Thursday, May 4, 2017


In the end, I think the problem with the Patient Protection and Affordable Care Act is wrapped up in the nickname "Obamacare," in that is has become much more about people's opinions of President Obama than it ever was about the processes and finances of health care.

And in a lot of ways, people's opinions of President Obama weren't even about the person of Barack Obama. Instead, they were about an understanding of political philosophy and ideology. To the degree that President Obama was a symbol of a certain type of progressivism and social consciousness to people who supported him, he was some mix of a caricature and nightmare vision of the same to his detractors. And whatever the views were, they were buttressed by a combination of confirmation bias, cherry-picking and, when needed, outright fabrication.

As a partisan matter, the debate about "Obamacare" never had anything to do with health care in the United States. Instead, it was about the interlocutors' competing visions of right and wrong. And perhaps that explains both the flaws of the Patient Protection and Affordable Care Act and the American Health Care Act - vision statements rarely have to line up with the reality on the ground.

As I see it, the vision put forward by the Patient Protection and Affordable Care Act is one of shared responsibility. People, by virtue of being people, have value and worth, and a responsibility to help each other recognize that value and worth through staying healthy. This is more or less in line with how I understand the Liberal worldview more broadly. Life, when left to it's own devices aims its slings and arrows with abandon, striking some down while sparing others and the role of the collective society is to mitigate against that randomness - not for the sole benefit of those who receive aid, but for the greater benefit of the whole. On the other side of the coin, the vision of the American Health Care Act is...

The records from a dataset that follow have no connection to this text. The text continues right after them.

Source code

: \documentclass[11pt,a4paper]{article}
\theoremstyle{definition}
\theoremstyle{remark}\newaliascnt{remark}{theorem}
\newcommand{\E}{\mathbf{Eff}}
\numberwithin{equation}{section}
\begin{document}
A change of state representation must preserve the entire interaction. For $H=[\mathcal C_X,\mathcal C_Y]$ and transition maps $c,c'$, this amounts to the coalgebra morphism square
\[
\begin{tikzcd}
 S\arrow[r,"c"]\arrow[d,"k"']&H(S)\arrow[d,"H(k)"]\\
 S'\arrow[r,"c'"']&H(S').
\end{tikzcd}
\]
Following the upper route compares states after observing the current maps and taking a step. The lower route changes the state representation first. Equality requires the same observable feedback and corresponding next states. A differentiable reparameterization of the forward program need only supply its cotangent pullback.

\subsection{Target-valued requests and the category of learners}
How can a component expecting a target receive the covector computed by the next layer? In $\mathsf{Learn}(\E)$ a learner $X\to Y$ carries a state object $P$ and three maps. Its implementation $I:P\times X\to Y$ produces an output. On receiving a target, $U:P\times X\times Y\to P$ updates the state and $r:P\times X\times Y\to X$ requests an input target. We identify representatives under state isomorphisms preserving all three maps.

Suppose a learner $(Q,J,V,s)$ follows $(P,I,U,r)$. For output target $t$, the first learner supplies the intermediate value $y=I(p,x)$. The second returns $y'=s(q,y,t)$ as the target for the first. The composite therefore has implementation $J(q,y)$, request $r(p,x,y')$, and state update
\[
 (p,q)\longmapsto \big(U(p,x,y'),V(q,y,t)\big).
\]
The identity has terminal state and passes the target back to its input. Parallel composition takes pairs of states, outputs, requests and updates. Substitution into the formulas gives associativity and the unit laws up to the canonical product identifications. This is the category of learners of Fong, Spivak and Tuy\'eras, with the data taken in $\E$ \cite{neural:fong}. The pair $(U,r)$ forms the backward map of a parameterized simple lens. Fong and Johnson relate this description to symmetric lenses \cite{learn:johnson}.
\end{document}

Hmm. Maybe it's too early to say. On its face, it seems like a repudiation of the ACA's shared responsibility vision. Which would make sense, as the American Conservative worldview tends to see itself as an antithesis of American Liberalism. From where I sit, it postulates that life's slings and arrows are predictable in that they are earned - they are the results of choices that people make for their own benefit, and those self-serving choices should not be financed by involuntary donations from the public at large. Mitigating against those effects encourages moral hazard, as losses are socialized, yet gains are hoarded. Letting the world work as it does is not for the sole benefit of those who do well, but for the greater benefit of the whole... Sound familiar?

But here's the thing. Neither side is willing to credit the other with looking out for the greater good. Rather, each sees the other as cynically invoking the public's welfare, while seeking to enrich their friends and favored benefactors. (I, anecdotally, blame the abortion debate, which strikes me as one of the first controversies to directly insert the concept of "evil" into a policy debate.)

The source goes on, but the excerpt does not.